◆ **Records for this exercise**
-- -- --
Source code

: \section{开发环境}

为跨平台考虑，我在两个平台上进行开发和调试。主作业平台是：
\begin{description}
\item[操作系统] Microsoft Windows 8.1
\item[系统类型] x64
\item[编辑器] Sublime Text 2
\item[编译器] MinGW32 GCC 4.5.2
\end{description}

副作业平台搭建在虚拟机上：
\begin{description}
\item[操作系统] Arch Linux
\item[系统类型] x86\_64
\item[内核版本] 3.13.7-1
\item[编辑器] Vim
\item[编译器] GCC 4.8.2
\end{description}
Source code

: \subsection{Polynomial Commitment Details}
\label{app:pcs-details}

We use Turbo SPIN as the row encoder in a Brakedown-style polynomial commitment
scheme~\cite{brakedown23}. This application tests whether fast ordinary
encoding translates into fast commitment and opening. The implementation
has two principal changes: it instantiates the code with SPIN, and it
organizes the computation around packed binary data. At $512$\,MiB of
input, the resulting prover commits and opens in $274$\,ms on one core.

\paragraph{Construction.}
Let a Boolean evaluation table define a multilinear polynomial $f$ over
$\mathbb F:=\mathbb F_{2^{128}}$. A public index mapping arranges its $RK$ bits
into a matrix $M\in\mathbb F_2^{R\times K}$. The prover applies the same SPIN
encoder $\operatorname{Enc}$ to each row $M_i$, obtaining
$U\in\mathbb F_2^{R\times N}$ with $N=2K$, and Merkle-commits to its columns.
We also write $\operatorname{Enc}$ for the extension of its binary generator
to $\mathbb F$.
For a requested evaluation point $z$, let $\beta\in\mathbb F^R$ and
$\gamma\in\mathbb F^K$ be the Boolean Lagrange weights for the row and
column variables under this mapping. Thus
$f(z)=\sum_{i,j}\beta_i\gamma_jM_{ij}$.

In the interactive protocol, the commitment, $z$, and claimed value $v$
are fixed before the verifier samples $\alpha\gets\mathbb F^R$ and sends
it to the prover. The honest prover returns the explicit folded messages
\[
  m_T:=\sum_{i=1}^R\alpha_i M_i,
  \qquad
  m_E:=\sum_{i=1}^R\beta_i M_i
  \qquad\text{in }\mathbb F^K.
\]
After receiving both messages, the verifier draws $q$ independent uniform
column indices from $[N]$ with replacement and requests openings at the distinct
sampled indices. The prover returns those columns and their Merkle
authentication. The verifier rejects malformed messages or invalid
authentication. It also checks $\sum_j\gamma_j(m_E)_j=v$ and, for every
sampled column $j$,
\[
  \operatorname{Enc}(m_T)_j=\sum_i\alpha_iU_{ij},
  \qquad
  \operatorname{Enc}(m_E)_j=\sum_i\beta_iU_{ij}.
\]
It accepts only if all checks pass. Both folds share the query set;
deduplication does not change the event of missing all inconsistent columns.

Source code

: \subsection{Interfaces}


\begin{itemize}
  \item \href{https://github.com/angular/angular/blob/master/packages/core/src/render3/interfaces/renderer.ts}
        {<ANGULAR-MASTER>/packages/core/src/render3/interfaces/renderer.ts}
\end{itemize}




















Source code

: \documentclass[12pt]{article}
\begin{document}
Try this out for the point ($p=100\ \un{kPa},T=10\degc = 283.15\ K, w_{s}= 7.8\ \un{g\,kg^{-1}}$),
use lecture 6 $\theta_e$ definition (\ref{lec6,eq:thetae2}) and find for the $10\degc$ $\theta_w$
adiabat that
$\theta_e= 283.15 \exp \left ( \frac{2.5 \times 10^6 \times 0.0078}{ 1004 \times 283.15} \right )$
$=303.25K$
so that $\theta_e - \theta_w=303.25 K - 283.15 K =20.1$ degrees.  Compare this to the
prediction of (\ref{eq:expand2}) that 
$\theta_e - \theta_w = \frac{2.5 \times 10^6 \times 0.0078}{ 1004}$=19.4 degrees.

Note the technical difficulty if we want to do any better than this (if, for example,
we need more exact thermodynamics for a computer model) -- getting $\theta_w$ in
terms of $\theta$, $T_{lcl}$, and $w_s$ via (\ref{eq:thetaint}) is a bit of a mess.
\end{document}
-- -- --
◆ **Work task**
Each line that holds the string "returns" is to be copied from the entries above.

◆ **Written solution**
it to the prover. The honest prover returns the explicit folded messages
sampled indices. The prover returns those columns and their Merkle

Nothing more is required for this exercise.